*Exercise requirements*. The required answer is a copy of each line in the entries below that includes "from".

*Dataset entries*.
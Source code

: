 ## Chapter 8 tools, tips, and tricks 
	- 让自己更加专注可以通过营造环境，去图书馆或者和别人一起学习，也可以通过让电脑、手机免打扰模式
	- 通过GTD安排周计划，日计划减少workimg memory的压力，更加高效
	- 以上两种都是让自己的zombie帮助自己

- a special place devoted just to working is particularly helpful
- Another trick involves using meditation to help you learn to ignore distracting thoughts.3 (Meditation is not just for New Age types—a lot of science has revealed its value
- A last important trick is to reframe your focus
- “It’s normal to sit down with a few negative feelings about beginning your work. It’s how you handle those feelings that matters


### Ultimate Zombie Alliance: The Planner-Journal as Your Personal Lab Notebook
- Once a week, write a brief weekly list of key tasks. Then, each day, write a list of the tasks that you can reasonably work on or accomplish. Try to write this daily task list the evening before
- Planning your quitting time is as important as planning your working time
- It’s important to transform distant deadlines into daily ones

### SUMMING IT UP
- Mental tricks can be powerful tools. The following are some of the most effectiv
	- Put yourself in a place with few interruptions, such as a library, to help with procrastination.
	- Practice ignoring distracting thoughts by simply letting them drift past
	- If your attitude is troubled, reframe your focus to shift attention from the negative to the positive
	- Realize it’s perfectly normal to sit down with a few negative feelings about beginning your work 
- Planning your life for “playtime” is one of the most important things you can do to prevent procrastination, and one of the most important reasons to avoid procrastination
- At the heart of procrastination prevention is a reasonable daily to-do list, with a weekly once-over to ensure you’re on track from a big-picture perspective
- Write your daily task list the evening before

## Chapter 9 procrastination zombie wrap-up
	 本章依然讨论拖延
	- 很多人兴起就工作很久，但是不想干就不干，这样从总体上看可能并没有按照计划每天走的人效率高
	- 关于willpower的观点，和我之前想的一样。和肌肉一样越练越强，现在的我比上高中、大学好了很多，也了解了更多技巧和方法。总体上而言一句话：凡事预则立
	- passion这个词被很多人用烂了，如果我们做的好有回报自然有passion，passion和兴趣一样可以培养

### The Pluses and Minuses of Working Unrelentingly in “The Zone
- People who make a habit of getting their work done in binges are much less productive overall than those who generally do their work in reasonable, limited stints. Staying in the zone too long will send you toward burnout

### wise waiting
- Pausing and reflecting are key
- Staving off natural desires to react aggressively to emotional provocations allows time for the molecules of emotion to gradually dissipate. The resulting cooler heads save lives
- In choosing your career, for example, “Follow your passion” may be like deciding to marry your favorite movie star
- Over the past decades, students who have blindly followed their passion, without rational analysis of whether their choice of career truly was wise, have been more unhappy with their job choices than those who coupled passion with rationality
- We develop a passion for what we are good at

*Output of the exercise*.
	- If your attitude is troubled, reframe your focus to shift attention from the negative to the positive
- At the heart of procrastination prevention is a reasonable daily to-do list, with a weekly once-over to ensure you’re on track from a big-picture perspective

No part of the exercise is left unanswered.